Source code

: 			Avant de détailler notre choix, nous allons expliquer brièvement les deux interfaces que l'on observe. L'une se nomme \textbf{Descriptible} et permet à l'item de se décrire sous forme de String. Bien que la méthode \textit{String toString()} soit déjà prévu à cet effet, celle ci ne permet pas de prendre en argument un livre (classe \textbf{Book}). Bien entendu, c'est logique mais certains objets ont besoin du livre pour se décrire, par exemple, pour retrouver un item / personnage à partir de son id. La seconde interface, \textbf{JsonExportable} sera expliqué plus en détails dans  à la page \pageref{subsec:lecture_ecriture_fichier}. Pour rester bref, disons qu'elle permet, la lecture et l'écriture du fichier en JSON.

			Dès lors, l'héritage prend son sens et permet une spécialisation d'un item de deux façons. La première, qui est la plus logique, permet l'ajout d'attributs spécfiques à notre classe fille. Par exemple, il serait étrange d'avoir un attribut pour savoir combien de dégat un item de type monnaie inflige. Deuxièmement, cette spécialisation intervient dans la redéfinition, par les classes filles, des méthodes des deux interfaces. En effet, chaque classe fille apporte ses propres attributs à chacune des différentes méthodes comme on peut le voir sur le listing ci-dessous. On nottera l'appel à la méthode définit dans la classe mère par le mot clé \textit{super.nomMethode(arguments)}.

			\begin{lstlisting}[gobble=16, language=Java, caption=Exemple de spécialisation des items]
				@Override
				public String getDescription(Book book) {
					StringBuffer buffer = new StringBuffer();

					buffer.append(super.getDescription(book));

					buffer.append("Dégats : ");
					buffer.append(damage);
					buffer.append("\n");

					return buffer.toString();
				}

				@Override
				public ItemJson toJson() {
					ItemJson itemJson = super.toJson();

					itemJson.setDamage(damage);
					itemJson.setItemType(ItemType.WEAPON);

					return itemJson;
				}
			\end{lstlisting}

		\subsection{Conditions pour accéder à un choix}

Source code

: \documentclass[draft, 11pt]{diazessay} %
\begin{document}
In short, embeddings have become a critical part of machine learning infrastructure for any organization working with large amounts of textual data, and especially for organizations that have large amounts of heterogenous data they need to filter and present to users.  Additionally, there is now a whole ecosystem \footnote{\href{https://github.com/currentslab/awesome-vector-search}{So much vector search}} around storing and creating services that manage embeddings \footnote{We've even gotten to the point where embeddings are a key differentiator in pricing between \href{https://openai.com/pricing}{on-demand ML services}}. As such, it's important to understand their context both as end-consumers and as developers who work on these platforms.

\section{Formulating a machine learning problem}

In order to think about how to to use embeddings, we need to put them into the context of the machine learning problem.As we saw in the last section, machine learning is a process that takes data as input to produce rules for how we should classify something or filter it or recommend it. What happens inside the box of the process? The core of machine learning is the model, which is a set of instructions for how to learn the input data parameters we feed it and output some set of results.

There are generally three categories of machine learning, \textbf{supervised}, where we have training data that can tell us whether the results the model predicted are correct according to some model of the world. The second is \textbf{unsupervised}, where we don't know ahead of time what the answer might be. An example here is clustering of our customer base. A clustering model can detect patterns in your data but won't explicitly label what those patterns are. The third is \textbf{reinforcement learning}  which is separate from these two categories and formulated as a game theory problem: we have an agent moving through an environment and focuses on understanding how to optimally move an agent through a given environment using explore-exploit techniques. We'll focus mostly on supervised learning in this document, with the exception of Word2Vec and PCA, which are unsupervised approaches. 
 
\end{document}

□ □ □ □ □ □ □

Set down all of the data above, word for word.

Source code

: 			Avant de détailler notre choix, nous allons expliquer brièvement les deux interfaces que l'on observe. L'une se nomme \textbf{Descriptible} et permet à l'item de se décrire sous forme de String. Bien que la méthode \textit{String toString()} soit déjà prévu à cet effet, celle ci ne permet pas de prendre en argument un livre (classe \textbf{Book}). Bien entendu, c'est logique mais certains objets ont besoin du livre pour se décrire, par exemple, pour retrouver un item / personnage à partir de son id. La seconde interface, \textbf{JsonExportable} sera expliqué plus en détails dans  à la page \pageref{subsec:lecture_ecriture_fichier}. Pour rester bref, disons qu'elle permet, la lecture et l'écriture du fichier en JSON.

			Dès lors, l'héritage prend son sens et permet une spécialisation d'un item de deux façons. La première, qui est la plus logique, permet l'ajout d'attributs spécfiques à notre classe fille. Par exemple, il serait étrange d'avoir un attribut pour savoir combien de dégat un item de type monnaie inflige. Deuxièmement, cette spécialisation intervient dans la redéfinition, par les classes filles, des méthodes des deux interfaces. En effet, chaque classe fille apporte ses propres attributs à chacune des différentes méthodes comme on peut le voir sur le listing ci-dessous. On nottera l'appel à la méthode définit dans la classe mère par le mot clé \textit{super.nomMethode(arguments)}.

			\begin{lstlisting}[gobble=16, language=Java, caption=Exemple de spécialisation des items]
				@Override
				public String getDescription(Book book) {
					StringBuffer buffer = new StringBuffer();

					buffer.append(super.getDescription(book));

					buffer.append("Dégats : ");
					buffer.append(damage);
					buffer.append("\n");

					return buffer.toString();
				}

				@Override
				public ItemJson toJson() {
					ItemJson itemJson = super.toJson();

					itemJson.setDamage(damage);
					itemJson.setItemType(ItemType.WEAPON);

					return itemJson;
				}
			\end{lstlisting}

		\subsection{Conditions pour accéder à un choix}

Source code

: \documentclass[draft, 11pt]{diazessay} %
\begin{document}
In short, embeddings have become a critical part of machine learning infrastructure for any organization working with large amounts of textual data, and especially for organizations that have large amounts of heterogenous data they need to filter and present to users.  Additionally, there is now a whole ecosystem \footnote{\href{https://github.com/currentslab/awesome-vector-search}{So much vector search}} around storing and creating services that manage embeddings \footnote{We've even gotten to the point where embeddings are a key differentiator in pricing between \href{https://openai.com/pricing}{on-demand ML services}}. As such, it's important to understand their context both as end-consumers and as developers who work on these platforms.

\section{Formulating a machine learning problem}

In order to think about how to to use embeddings, we need to put them into the context of the machine learning problem.As we saw in the last section, machine learning is a process that takes data as input to produce rules for how we should classify something or filter it or recommend it. What happens inside the box of the process? The core of machine learning is the model, which is a set of instructions for how to learn the input data parameters we feed it and output some set of results.

There are generally three categories of machine learning, \textbf{supervised}, where we have training data that can tell us whether the results the model predicted are correct according to some model of the world. The second is \textbf{unsupervised}, where we don't know ahead of time what the answer might be. An example here is clustering of our customer base. A clustering model can detect patterns in your data but won't explicitly label what those patterns are. The third is \textbf{reinforcement learning}  which is separate from these two categories and formulated as a game theory problem: we have an agent moving through an environment and focuses on understanding how to optimally move an agent through a given environment using explore-exploit techniques. We'll focus mostly on supervised learning in this document, with the exception of Word2Vec and PCA, which are unsupervised approaches. 
 
\end{document}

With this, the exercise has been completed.